* **TO DO**
Scan the entries below and say how many lines contain "looking". Write only the number.

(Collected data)
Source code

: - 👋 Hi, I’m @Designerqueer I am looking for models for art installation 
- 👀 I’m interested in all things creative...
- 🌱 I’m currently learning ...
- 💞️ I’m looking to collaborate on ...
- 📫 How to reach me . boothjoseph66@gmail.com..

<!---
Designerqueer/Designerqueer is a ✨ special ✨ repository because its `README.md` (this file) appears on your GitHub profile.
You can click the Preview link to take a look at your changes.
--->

* **OUTPUT OF THE EXERCISE**
2